Die litauischen Dienste gehen davon aus, dass dies und andere Maßnahmen dazu führen, dass sich der Umfang des militärischen Personals und Materials im westlichen Militärdistrikt um 30 bis 50 Prozent erhöhen wird. Wie schnell die Pläne am Ende umgesetzt werden könnten, hänge davon ab, wie viele Ressourcen Russland noch auf seinen Krieg in der Ukraine verwenden müsse. Da es sich jedoch um Planungen für die kommenden sechs bis zehn Jahre handele, hätten diese keine unmittelbaren Auswirkungen auf den aktuellen Krieg in der Ukraine, so die litauische Bewertung.

Als weiteres Anzeichen für eine langfristige Ausrichtung auf eine Konfrontation mit dem Westen bewertet der Geheimdienstbericht die um zwei Jahre vorgezogene strategische Militärübung „Zapad“, die in diesem Jahr gemeinsam mit Belarus stattfinden soll.

Kaliningrad – die unmittelbarste Bedrohung

Eine gewichtige Rolle in der litauischen Bedrohungsanalyse spielt die Enklave Kaliningrad, die dafür sorgt, dass das Baltikum nur durch einen schmalen Korridor zwischen der russischen Enklave und Belarus, dem sogenannten Suwalki Gap zu erreichen ist. Kaliningrad stelle die größte Bedrohung in Litauens unmittelbarer Nachbarschaft dar, da aufgrund der dort stationierten militärischen Systeme die russischen Streitkräfte in der Lage seien, die Versorgung der Baltischen Staaten, sowohl über See Luft und Land zu unterbinden. Die sogenannte Anti-Access/Area Denial-Fähigkeit (A2/AD).

Der Krieg in der Ukraine habe zwar die auf der Enklave stationierten russischen Landstreitkräfte beeinträchtigt, aufgrund ihrer Einbindung in die Kampfhandlungen. Die See- und Luftstreitkräfte seien aber praktisch nicht betroffen und weiterhin einsatzbereit. Diese Schwächung der Landstreitkräfte in Kaliningrad sei aber nur von kurzer Dauer, so die Analyse, da die Region Priorität genieße und dadurch Verbände schnell wieder aufgefüllt würden. Zudem erwarten die litauischen Dienste im Zuge der militärischen Aufstockung an der Westgrenze Russlands, auch eine weitere Militarisierung Kaliningrads, sowohl in qualitativer als auch in quantitativer Hinsicht.

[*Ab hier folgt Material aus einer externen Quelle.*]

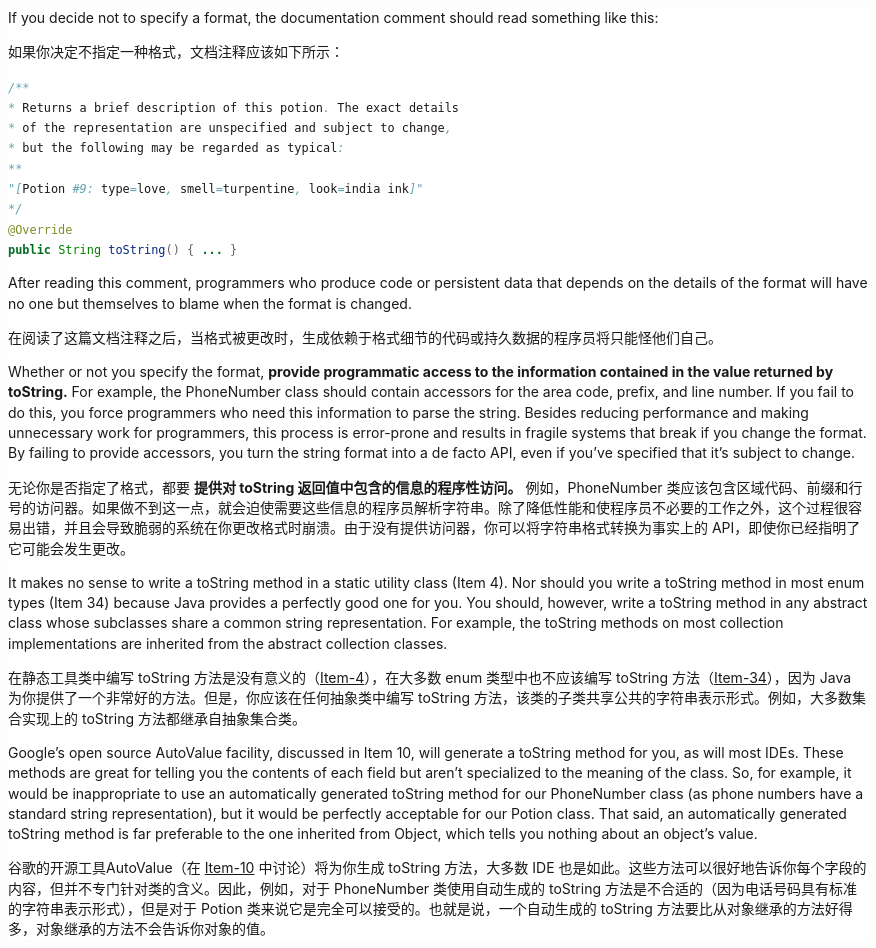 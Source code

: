 If you decide not to specify a format, the documentation comment should read something like this:

如果你决定不指定一种格式，文档注释应该如下所示：

```java
/**
* Returns a brief description of this potion. The exact details
* of the representation are unspecified and subject to change,
* but the following may be regarded as typical:
**
"[Potion #9: type=love, smell=turpentine, look=india ink]"
*/
@Override
public String toString() { ... }
```

After reading this comment, programmers who produce code or persistent data that depends on the details of the format will have no one but themselves to blame when the format is changed.

在阅读了这篇文档注释之后，当格式被更改时，生成依赖于格式细节的代码或持久数据的程序员将只能怪他们自己。

Whether or not you specify the format, **provide programmatic access to the information contained in the value returned by toString.** For example, the PhoneNumber class should contain accessors for the area code, prefix, and line number. If you fail to do this, you force programmers who need this information to parse the string. Besides reducing performance and making unnecessary work for programmers, this process is error-prone and results in fragile systems that break if you change the format. By failing to provide accessors, you turn the string format into a de facto API, even if you’ve specified that it’s subject to change.

无论你是否指定了格式，都要 **提供对 toString 返回值中包含的信息的程序性访问。** 例如，PhoneNumber 类应该包含区域代码、前缀和行号的访问器。如果做不到这一点，就会迫使需要这些信息的程序员解析字符串。除了降低性能和使程序员不必要的工作之外，这个过程很容易出错，并且会导致脆弱的系统在你更改格式时崩溃。由于没有提供访问器，你可以将字符串格式转换为事实上的 API，即使你已经指明了它可能会发生更改。

It makes no sense to write a toString method in a static utility class (Item 4). Nor should you write a toString method in most enum types (Item 34) because Java provides a perfectly good one for you. You should, however, write a toString method in any abstract class whose subclasses share a common string representation. For example, the toString methods on most collection implementations are inherited from the abstract collection classes.

在静态工具类中编写 toString 方法是没有意义的（[Item-4](../Chapter-2/Chapter-2-Item-4-Enforce-noninstantiability-with-a-private-constructor.md)），在大多数 enum 类型中也不应该编写 toString 方法（[Item-34](../Chapter-6/Chapter-6-Item-34-Use-enums-instead-of-int-constants.md)），因为 Java 为你提供了一个非常好的方法。但是，你应该在任何抽象类中编写 toString 方法，该类的子类共享公共的字符串表示形式。例如，大多数集合实现上的 toString 方法都继承自抽象集合类。

Google’s open source AutoValue facility, discussed in Item 10, will generate a toString method for you, as will most IDEs. These methods are great for telling you the contents of each field but aren’t specialized to the meaning of the class. So, for example, it would be inappropriate to use an automatically generated toString method for our PhoneNumber class (as phone numbers have a standard string representation), but it would be perfectly acceptable for our Potion class. That said, an automatically generated toString method is far preferable to the one inherited from Object, which tells you nothing about an object’s value.

谷歌的开源工具AutoValue（在 [Item-10](../Chapter-3/Chapter-3-Item-10-Obey-the-general-contract-when-overriding-equals.md) 中讨论）将为你生成 toString 方法，大多数 IDE 也是如此。这些方法可以很好地告诉你每个字段的内容，但并不专门针对类的含义。因此，例如，对于 PhoneNumber 类使用自动生成的 toString 方法是不合适的（因为电话号码具有标准的字符串表示形式），但是对于 Potion 类来说它是完全可以接受的。也就是说，一个自动生成的 toString 方法要比从对象继承的方法好得多，对象继承的方法不会告诉你对象的值。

Ein weiterer Aspekt, den der Bericht mit Blick auf Kaliningrad hervorhebt, ist, dass die von NATO-Staaten umschlossene Region noch vor dem Beginn der russischen Vollinvasion in die Ukraine, im Februar des vergangenen Jahres, mit zusätzlichen Vorräten versorgt worden sei. Zudem seien zusätzliche Fähren sowie ein Schiff zur Gas-Versorgung, die Marshal Vasilevskiy, bereitgehalten worden, um bei einer möglichen Isolation der Enklave, die Versorgung dieser zu gewährleisten.

Insgesamt sei die Bereitschaft, politische und wirtschaftliche Schäden zu erleiden, um den Krieg in der Ukraine fortzusetzen deutlich höher, als von den litauischen Geheimdiensten zuvor angenommen. Moskau ist gemäß der litauischen Analyse bereit, die Reste seiner internationalen Reputation, seine wirtschaftliche Stabilität und weitere Menschenleben zu opfern, um sich vor einer eingebildeten Bedrohung seiner nationalen Sicherheit und territorialen Integrität zu schützen.